The immediate trigger is the escalating Middle East conflict, which has driven Brent crude toward $114 per barrel. But the deeper cause is Nigeria’s near-total absence of functioning domestic refining capacity. With the Dangote Petroleum Refinery as the only significant operational refinery in the country, and with that facility dependent on imported crude cargoes that have been severely disrupted, receiving only 5 of the 13 to 14 cargoes it needs monthly, Nigeria remains catastrophically exposed to international oil market shocks.

The consequences are felt across every layer of the economy. Higher fuel costs translate directly into higher transport fares, increased food prices and rising production costs for businesses. For a country still navigating significant inflationary pressures and widespread poverty, energy insecurity is not an abstract policy problem. It is an immediate hardship affecting millions of ordinary Nigerians.

WHY NIGERIA CANNOT FUEL ITSELF

1. Collapse of State-Owned Refining Capacity

Nigeria’s four state-owned refineries in Port Harcourt, Warri and Kaduna have operated far below capacity for decades due to chronic underinvestment, corruption and institutional neglect. The Port Harcourt refinery, with a nameplate capacity of over 210,000 barrels per day, has repeatedly failed rehabilitation attempts. Rather than processing its own crude oil domestically, Nigeria has for years exported crude and reimported refined petroleum products at great cost, a fiscally irrational arrangement that drained foreign exchange and left consumers at the mercy of global price swings.

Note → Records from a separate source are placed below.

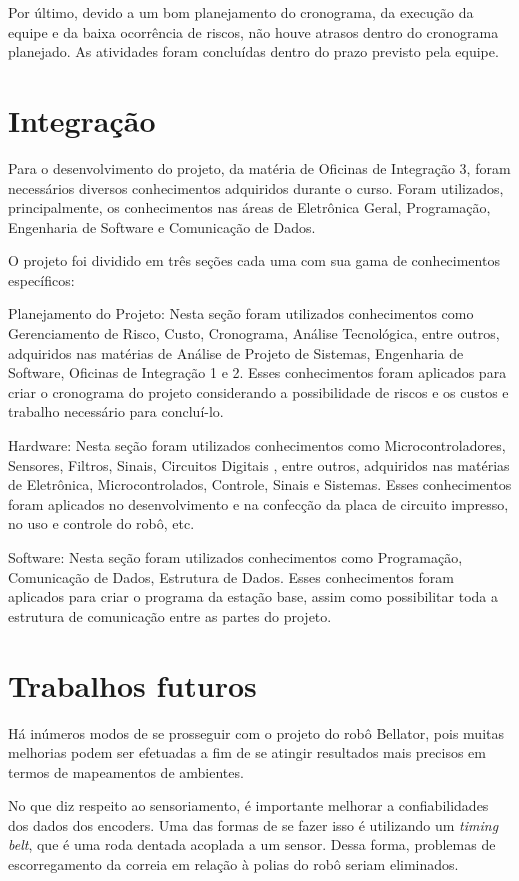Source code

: Por último, devido a um bom planejamento do cronograma, da execução da equipe e da baixa ocorrência de riscos, não houve atrasos dentro do cronograma planejado. As atividades foram concluídas dentro do prazo previsto pela equipe.

\section{Integração}

Para o desenvolvimento do projeto, da matéria de Oficinas de Integração 3, foram necessários diversos conhecimentos adquiridos durante o curso. Foram utilizados, principalmente, os conhecimentos nas áreas de Eletrônica Geral, Programação, Engenharia de Software e Comunicação de Dados.

O projeto foi dividido em três seções cada uma com sua gama de conhecimentos específicos:

Planejamento do Projeto: Nesta seção foram utilizados conhecimentos como Gerenciamento de Risco, Custo, Cronograma, Análise Tecnológica, entre outros, adquiridos nas matérias de Análise de Projeto de Sistemas, Engenharia de Software, Oficinas de Integração 1 e 2. Esses conhecimentos foram aplicados para criar o cronograma do projeto considerando a possibilidade de riscos e os custos e trabalho necessário para concluí-lo.

Hardware: Nesta seção foram utilizados conhecimentos como Microcontroladores, Sensores, Filtros, Sinais, Circuitos Digitais , entre outros, adquiridos nas matérias de Eletrônica, Microcontrolados, Controle, Sinais e Sistemas. Esses conhecimentos foram aplicados no desenvolvimento e na confecção da placa de circuito impresso, no uso e controle do robô, etc.

Software: Nesta seção foram utilizados conhecimentos como Programação, Comunicação de Dados, Estrutura de Dados. Esses conhecimentos foram aplicados para criar o programa da estação base, assim como possibilitar toda a estrutura de comunicação entre as partes do projeto.

\section{Trabalhos futuros}

Há inúmeros modos de se prosseguir com o projeto do robô Bellator, pois muitas melhorias podem ser efetuadas a fim de se atingir resultados mais precisos em termos de mapeamentos de ambientes.

No que diz respeito ao sensoriamento, é importante melhorar a confiabilidades dos dados dos encoders. Uma das formas de se fazer isso é utilizando um \textit{timing belt}, que é uma roda dentada acoplada a um sensor. Dessa forma, problemas de escorregamento da correia em relação à polias do robô seriam eliminados.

2. Subsidy Removal Without a Transition Safety Net

The removal of the fuel subsidy in 2023 under President Tinubu, whilst fiscally necessary to end a regime of massive rent-seeking and corruption, was executed without an adequate transition framework. With subsidies dismantled and no sufficiently developed domestic refining infrastructure to provide price buffers, retail pump prices became directly tied to volatile international crude prices. The 2026 federal budget was benchmarked at $64.85 per barrel; with crude now trading between $87 and $94, the gap between policy assumptions and market reality has widened dramatically, yet consumers absorb the pain whilst the government captures the windfall.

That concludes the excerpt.